# [Prompt]
Locate each line with the string "cena" in the listing below and copy it.
▼
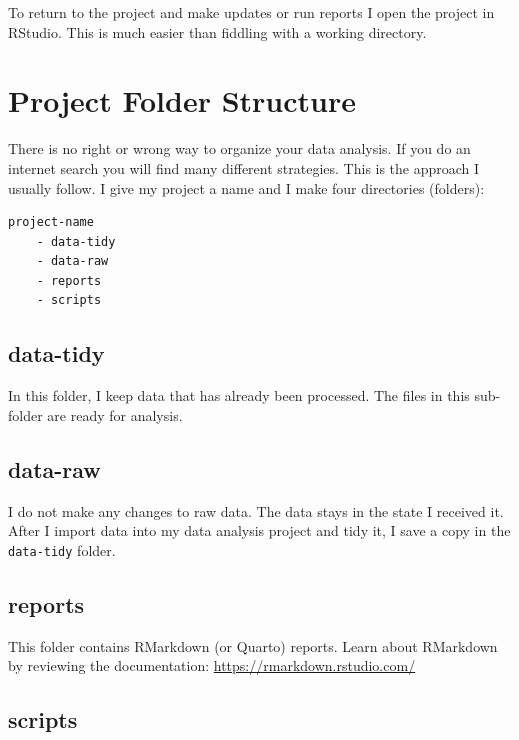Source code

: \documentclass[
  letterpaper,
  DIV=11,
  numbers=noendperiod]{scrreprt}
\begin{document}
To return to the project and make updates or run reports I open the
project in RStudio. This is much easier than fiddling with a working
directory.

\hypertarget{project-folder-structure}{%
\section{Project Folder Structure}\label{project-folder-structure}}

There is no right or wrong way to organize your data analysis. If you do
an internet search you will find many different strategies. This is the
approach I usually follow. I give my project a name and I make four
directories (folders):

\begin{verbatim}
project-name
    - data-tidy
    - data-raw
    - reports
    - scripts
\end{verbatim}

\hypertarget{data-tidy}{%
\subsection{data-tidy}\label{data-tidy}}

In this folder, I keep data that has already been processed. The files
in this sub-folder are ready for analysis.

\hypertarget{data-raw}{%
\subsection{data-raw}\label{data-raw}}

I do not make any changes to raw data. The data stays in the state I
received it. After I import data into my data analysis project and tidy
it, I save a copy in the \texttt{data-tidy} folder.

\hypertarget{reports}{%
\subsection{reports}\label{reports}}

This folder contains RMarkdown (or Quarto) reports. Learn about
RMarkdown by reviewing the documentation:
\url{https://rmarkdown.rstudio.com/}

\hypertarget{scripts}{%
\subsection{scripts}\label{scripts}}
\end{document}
▲
▼
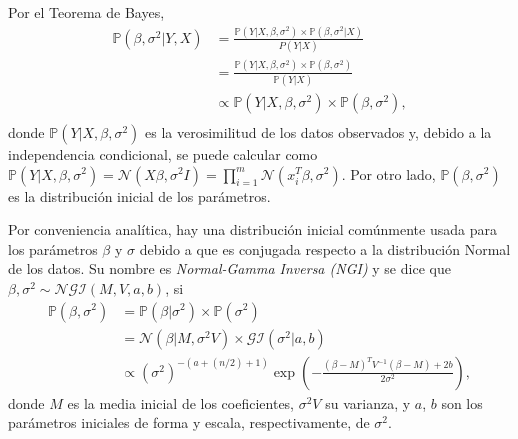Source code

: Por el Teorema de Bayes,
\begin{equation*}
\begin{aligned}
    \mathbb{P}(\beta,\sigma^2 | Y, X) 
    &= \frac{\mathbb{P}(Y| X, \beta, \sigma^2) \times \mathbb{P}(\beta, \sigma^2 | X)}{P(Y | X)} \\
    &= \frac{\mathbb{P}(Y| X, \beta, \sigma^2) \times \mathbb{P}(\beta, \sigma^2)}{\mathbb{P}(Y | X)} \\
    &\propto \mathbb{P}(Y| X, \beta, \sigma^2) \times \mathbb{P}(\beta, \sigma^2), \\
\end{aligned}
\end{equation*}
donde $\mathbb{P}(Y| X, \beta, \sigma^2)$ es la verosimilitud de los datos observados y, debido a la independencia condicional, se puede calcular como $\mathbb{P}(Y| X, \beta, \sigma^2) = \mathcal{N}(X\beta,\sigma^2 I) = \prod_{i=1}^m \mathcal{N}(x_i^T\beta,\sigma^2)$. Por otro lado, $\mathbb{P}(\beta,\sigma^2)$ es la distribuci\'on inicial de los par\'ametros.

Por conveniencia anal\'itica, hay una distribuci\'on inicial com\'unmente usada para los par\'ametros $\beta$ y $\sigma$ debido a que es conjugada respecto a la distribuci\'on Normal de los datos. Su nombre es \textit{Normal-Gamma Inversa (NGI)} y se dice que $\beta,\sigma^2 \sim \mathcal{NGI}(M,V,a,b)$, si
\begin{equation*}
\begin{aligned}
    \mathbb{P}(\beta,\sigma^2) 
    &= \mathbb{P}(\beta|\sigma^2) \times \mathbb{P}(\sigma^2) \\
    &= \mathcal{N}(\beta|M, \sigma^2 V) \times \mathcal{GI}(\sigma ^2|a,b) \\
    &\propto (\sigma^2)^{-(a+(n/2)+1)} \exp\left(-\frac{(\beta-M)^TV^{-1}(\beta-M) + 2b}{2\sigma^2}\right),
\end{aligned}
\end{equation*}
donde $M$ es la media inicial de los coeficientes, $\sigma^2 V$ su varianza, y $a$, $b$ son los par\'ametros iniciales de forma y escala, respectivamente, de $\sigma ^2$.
▲
▼
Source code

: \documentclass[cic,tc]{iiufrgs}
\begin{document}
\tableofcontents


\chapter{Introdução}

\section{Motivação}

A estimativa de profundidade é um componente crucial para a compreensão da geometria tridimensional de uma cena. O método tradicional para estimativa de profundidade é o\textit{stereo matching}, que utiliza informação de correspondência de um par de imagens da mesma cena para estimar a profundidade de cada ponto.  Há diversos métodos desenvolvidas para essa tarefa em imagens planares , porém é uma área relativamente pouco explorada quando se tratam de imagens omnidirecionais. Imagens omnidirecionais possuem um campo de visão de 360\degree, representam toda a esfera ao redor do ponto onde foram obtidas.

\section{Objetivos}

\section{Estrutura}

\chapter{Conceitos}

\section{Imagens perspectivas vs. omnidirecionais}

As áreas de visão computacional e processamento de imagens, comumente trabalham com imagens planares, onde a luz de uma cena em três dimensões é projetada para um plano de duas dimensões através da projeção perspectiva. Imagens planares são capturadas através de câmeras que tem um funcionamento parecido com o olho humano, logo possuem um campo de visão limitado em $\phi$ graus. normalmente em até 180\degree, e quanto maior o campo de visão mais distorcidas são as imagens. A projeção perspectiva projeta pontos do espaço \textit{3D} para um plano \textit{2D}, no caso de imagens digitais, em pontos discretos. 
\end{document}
▲
# [Completed task]
A estimativa de profundidade é um componente crucial para a compreensão da geometria tridimensional de uma cena. O método tradicional para estimativa de profundidade é o\textit{stereo matching}, que utiliza informação de correspondência de um par de imagens da mesma cena para estimar a profundidade de cada ponto.  Há diversos métodos desenvolvidas para essa tarefa em imagens planares , porém é uma área relativamente pouco explorada quando se tratam de imagens omnidirecionais. Imagens omnidirecionais possuem um campo de visão de 360\degree, representam toda a esfera ao redor do ponto onde foram obtidas.
As áreas de visão computacional e processamento de imagens, comumente trabalham com imagens planares, onde a luz de uma cena em três dimensões é projetada para um plano de duas dimensões através da projeção perspectiva. Imagens planares são capturadas através de câmeras que tem um funcionamento parecido com o olho humano, logo possuem um campo de visão limitado em $\phi$ graus. normalmente em até 180\degree, e quanto maior o campo de visão mais distorcidas são as imagens. A projeção perspectiva projeta pontos do espaço \textit{3D} para um plano \textit{2D}, no caso de imagens digitais, em pontos discretos. 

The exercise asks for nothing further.